Trad. Graziella Chiarcossi - Milan, Archinto, 2010

 

21 janvier 1953

Cher Gianfranco Contini,

[...] Je vis maintenant avec ma mère et mon père (qui est en partie guéri de sa maladie, ou que du moins on traite - comme on ferait d'une mine prête à exploser - en fonction de son mal : la manière dont il vit à présent de moi est presque émouvante ; je travaille aussi comme un nègre, j'enseigne à Ciampino (20000 lires par mois !) de sept heures du matin à trois heures de m'après-midi, et je travaille pas mal à mes projets personnels [...]

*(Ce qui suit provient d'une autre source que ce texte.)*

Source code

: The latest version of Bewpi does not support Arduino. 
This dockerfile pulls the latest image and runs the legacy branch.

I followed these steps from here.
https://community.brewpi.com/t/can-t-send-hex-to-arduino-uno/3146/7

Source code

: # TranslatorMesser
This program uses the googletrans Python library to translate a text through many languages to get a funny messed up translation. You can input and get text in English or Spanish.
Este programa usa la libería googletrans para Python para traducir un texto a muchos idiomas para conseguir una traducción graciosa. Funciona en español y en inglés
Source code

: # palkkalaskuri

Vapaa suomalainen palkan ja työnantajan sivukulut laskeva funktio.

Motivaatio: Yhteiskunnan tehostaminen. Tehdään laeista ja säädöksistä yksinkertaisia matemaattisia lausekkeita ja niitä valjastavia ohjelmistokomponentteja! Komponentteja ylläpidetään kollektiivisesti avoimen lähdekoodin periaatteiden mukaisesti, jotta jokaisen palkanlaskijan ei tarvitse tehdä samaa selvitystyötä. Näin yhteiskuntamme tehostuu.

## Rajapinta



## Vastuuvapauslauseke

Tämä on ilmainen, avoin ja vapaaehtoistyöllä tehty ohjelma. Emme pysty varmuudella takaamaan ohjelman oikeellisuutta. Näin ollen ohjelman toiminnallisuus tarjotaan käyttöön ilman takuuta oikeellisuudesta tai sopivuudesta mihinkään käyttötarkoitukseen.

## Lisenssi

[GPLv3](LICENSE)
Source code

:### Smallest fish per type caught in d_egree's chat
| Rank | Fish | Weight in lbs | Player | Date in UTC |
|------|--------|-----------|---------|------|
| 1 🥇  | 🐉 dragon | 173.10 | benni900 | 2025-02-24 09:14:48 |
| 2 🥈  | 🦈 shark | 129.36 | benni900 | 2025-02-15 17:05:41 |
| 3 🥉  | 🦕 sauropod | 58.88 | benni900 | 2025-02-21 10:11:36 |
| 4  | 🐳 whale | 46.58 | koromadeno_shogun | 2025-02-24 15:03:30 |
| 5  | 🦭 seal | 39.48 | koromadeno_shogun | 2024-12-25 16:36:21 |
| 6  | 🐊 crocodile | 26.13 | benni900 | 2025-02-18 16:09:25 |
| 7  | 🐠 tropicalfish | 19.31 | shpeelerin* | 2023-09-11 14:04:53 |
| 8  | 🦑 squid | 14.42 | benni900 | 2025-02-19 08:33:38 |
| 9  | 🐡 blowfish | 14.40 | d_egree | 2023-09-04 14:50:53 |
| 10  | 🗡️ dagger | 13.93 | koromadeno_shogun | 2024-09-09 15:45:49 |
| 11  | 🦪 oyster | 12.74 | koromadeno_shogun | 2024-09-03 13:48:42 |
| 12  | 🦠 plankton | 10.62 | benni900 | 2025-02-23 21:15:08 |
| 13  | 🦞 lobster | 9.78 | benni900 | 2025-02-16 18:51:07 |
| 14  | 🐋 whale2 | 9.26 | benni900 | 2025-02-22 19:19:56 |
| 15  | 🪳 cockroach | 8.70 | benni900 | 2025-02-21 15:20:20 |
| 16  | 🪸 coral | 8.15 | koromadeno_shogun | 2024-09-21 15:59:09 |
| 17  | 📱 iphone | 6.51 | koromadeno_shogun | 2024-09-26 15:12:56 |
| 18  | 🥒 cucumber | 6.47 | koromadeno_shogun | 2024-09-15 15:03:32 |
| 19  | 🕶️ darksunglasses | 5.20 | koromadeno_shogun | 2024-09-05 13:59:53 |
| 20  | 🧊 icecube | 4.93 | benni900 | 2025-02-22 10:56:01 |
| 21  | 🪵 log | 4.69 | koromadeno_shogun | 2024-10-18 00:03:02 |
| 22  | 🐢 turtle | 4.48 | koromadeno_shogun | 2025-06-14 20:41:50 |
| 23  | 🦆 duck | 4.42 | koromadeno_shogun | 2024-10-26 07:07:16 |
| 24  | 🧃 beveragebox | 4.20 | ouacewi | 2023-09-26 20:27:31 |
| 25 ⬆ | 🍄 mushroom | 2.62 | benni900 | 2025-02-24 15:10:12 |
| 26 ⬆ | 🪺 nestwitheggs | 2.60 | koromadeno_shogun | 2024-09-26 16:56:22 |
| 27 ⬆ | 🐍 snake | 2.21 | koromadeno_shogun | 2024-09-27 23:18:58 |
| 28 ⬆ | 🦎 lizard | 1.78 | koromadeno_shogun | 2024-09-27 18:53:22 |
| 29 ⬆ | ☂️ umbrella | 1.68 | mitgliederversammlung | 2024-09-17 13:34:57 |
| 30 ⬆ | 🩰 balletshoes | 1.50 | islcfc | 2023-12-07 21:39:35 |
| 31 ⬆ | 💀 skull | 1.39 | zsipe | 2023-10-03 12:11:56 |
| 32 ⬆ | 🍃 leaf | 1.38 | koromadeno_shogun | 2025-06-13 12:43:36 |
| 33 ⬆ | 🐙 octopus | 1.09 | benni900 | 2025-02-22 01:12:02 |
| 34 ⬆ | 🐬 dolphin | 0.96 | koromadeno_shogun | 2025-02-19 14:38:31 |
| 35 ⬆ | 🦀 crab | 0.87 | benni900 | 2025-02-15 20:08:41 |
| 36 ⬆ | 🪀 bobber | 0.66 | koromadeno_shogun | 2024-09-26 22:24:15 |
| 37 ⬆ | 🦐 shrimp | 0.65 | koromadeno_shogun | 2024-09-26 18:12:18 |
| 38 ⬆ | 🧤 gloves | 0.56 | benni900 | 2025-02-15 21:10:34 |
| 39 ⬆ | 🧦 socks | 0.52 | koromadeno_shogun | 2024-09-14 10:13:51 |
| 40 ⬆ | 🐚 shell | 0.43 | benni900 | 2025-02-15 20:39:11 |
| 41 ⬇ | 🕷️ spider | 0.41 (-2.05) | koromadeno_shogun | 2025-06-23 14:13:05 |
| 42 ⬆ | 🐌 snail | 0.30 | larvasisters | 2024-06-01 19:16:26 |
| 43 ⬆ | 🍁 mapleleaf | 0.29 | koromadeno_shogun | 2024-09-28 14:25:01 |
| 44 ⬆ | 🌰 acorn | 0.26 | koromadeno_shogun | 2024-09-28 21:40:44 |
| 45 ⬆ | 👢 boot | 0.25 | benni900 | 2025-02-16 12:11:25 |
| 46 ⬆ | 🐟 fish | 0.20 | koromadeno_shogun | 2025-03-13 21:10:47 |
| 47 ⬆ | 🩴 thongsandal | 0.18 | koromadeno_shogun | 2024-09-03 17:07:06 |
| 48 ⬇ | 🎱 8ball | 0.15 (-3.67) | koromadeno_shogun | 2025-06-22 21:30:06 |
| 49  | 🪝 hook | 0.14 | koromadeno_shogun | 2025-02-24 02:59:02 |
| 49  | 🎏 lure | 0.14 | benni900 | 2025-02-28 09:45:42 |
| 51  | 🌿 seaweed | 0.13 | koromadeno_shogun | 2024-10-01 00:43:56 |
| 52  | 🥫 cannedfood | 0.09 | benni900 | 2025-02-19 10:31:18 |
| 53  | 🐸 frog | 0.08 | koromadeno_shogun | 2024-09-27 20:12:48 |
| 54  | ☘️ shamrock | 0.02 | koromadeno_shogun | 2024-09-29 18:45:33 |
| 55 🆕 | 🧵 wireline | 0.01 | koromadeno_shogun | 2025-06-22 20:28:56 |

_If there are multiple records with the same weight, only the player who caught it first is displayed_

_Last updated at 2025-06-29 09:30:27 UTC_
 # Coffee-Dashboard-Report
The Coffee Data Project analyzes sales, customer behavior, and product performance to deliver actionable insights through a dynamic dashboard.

Lettere 1940-1954, Einaudi, Torino, 1986. Extrait cité dans le catalogue de l'exposition Pasolini Roma.

 

19 décembre 1958 - Mort du père

[...] Mon père souffrait, et nous faisait souffrir. Il haïssait le monde, qu'il avait réduit à deux ou trois éléments obsessionnels et inconciliables. C'était quelqu'un qui se cognait en permanence, et avec désespoir, la tête contre les murs. Sa véritable agonie s'étendit sur plusieurs mois : il respirait difficilement, en se lamentant continuellement. Il était malade du foie, savait que c'était grave, et qu'un seul doigt de vin lui ferait du mal. Mais il en buvait au moins deux litres par jour. Il refusait de se soigner, en vertu de la rhétorique qui avait gouverné sa vie. Il n'écoutait ni ma mère ni moi, car il nous méprisait. Une nuit, je rentrai chez moi juste à temps pour le voir mourir [...]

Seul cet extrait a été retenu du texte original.